PRS is another aggregated approach that has been recently developed in order to take into account the concept that single variants may not have appreaciable effects per se but in conjunction with other variants. PRS is geared to estimate an individual’s propensity to a particular phenotype and it condenses in a single metric the cumulative effect of a number of variants on a complex trait, calculated as the sum of variants associated with the trait weighted by corresponding effect size on the trait.
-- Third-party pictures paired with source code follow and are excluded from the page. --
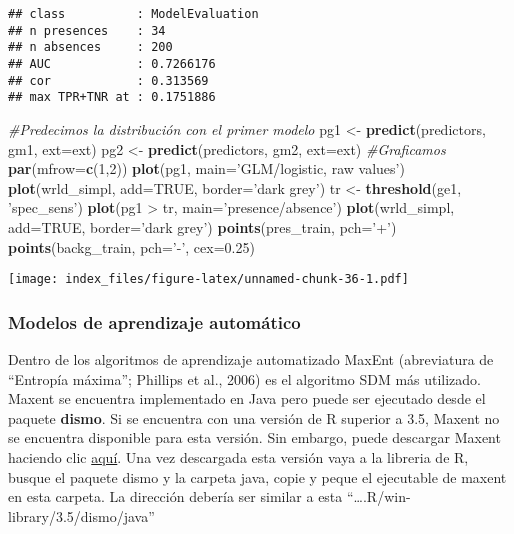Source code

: \documentclass[]{article}
\newenvironment{Shaded}{\begin{snugshade}}{\end{snugshade}}
\newcommand{\KeywordTok}[1]{\textcolor[rgb]{0.13,0.29,0.53}{\textbf{{#1}}}}
\newcommand{\DataTypeTok}[1]{\textcolor[rgb]{0.13,0.29,0.53}{{#1}}}
\newcommand{\DecValTok}[1]{\textcolor[rgb]{0.00,0.00,0.81}{{#1}}}
\newcommand{\FloatTok}[1]{\textcolor[rgb]{0.00,0.00,0.81}{{#1}}}
\newcommand{\StringTok}[1]{\textcolor[rgb]{0.31,0.60,0.02}{{#1}}}
\newcommand{\CommentTok}[1]{\textcolor[rgb]{0.56,0.35,0.01}{\textit{{#1}}}}
\newcommand{\OtherTok}[1]{\textcolor[rgb]{0.56,0.35,0.01}{{#1}}}
\newcommand{\NormalTok}[1]{{#1}}
\begin{document}
\begin{verbatim}
## class          : ModelEvaluation 
## n presences    : 34 
## n absences     : 200 
## AUC            : 0.7266176 
## cor            : 0.313569 
## max TPR+TNR at : 0.1751886
\end{verbatim}

\begin{Shaded}
\begin{Highlighting}[]
\CommentTok{#Predecimos la distribución con el primer modelo}
\NormalTok{pg1 <-}\StringTok{ }\KeywordTok{predict}\NormalTok{(predictors, gm1, }\DataTypeTok{ext=}\NormalTok{ext)}
\NormalTok{pg2 <-}\StringTok{ }\KeywordTok{predict}\NormalTok{(predictors, gm2, }\DataTypeTok{ext=}\NormalTok{ext)}
\CommentTok{#Graficamos}
\KeywordTok{par}\NormalTok{(}\DataTypeTok{mfrow=}\KeywordTok{c}\NormalTok{(}\DecValTok{1}\NormalTok{,}\DecValTok{2}\NormalTok{))}
\KeywordTok{plot}\NormalTok{(pg1, }\DataTypeTok{main=}\StringTok{'GLM/logistic, raw values'}\NormalTok{)}
\KeywordTok{plot}\NormalTok{(wrld_simpl, }\DataTypeTok{add=}\OtherTok{TRUE}\NormalTok{, }\DataTypeTok{border=}\StringTok{'dark grey'}\NormalTok{)}
\NormalTok{tr <-}\StringTok{ }\KeywordTok{threshold}\NormalTok{(ge1, }\StringTok{'spec_sens'}\NormalTok{)}
\KeywordTok{plot}\NormalTok{(pg1 >}\StringTok{ }\NormalTok{tr, }\DataTypeTok{main=}\StringTok{'presence/absence'}\NormalTok{)}
\KeywordTok{plot}\NormalTok{(wrld_simpl, }\DataTypeTok{add=}\OtherTok{TRUE}\NormalTok{, }\DataTypeTok{border=}\StringTok{'dark grey'}\NormalTok{)}
\KeywordTok{points}\NormalTok{(pres_train, }\DataTypeTok{pch=}\StringTok{'+'}\NormalTok{)}
\KeywordTok{points}\NormalTok{(backg_train, }\DataTypeTok{pch=}\StringTok{'-'}\NormalTok{, }\DataTypeTok{cex=}\FloatTok{0.25}\NormalTok{)}
\end{Highlighting}
\end{Shaded}

\texttt{[image: index\_files/figure-latex/unnamed-chunk-36-1.pdf]}

\subsubsection{Modelos de aprendizaje
automático}\label{modelos-de-aprendizaje-automatico}

Dentro de los algoritmos de aprendizaje automatizado MaxEnt (abreviatura
de ``Entropía máxima''; Phillips et al., 2006) es el algoritmo SDM más
utilizado. Maxent se encuentra implementado en Java pero puede ser
ejecutado desde el paquete \textbf{dismo}. Si se encuentra con una
versión de R superior a 3.5, Maxent no se encuentra disponible para esta
versión. Sin embargo, puede descargar Maxent haciendo clic
\href{http://biodiversityinformatics.amnh.org/open_source/maxent/}{aquí}.
Una vez descargada esta versión vaya a la libreria de R, busque el
paquete dismo y la carpeta java, copie y peque el ejecutable de maxent
en esta carpeta. La dirección debería ser similar a esta
``\ldots{}.R/win-library/3.5/dismo/java''
\end{document}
The typical approach of studies using PRS is to estimate the polygenic score in a training sample and then test it in a validation or target sample in order to replicate the predictive value of the PRS. This method is also apt to investigate the shared genetic etiology between complex phenotypes; in particular, risk scores for a number of conditions can be tested for associaton with AD response. PRS did not demonstrate any genetic overlap between AD response and liability to schizophrenia, bipolar disorder or MDD while they showed a genetic overlap between AD response and openness, conscientiousness and neuroticism [26,36,54]. However, in another study the association between neuroticism and less favorable response to SSRIs did not hold significant even though a consistent direction of effect was shown [55]. PRS analysis was also used to explore the relevance of systemic inflammation to AD response, revealing that a PRS associated with C-reactive protein (CRP) levels predicted better response to escitalopram but worse response to nortriptyline, in line with the hypothesis that ADs of different classes may interact differently with inflammatory markers [56]. Lastly, modest genetic overlap in predictors of response to ketamine and scopolamine, two rapid-acting experimental ADs, was suggested in a PRS analysis [25].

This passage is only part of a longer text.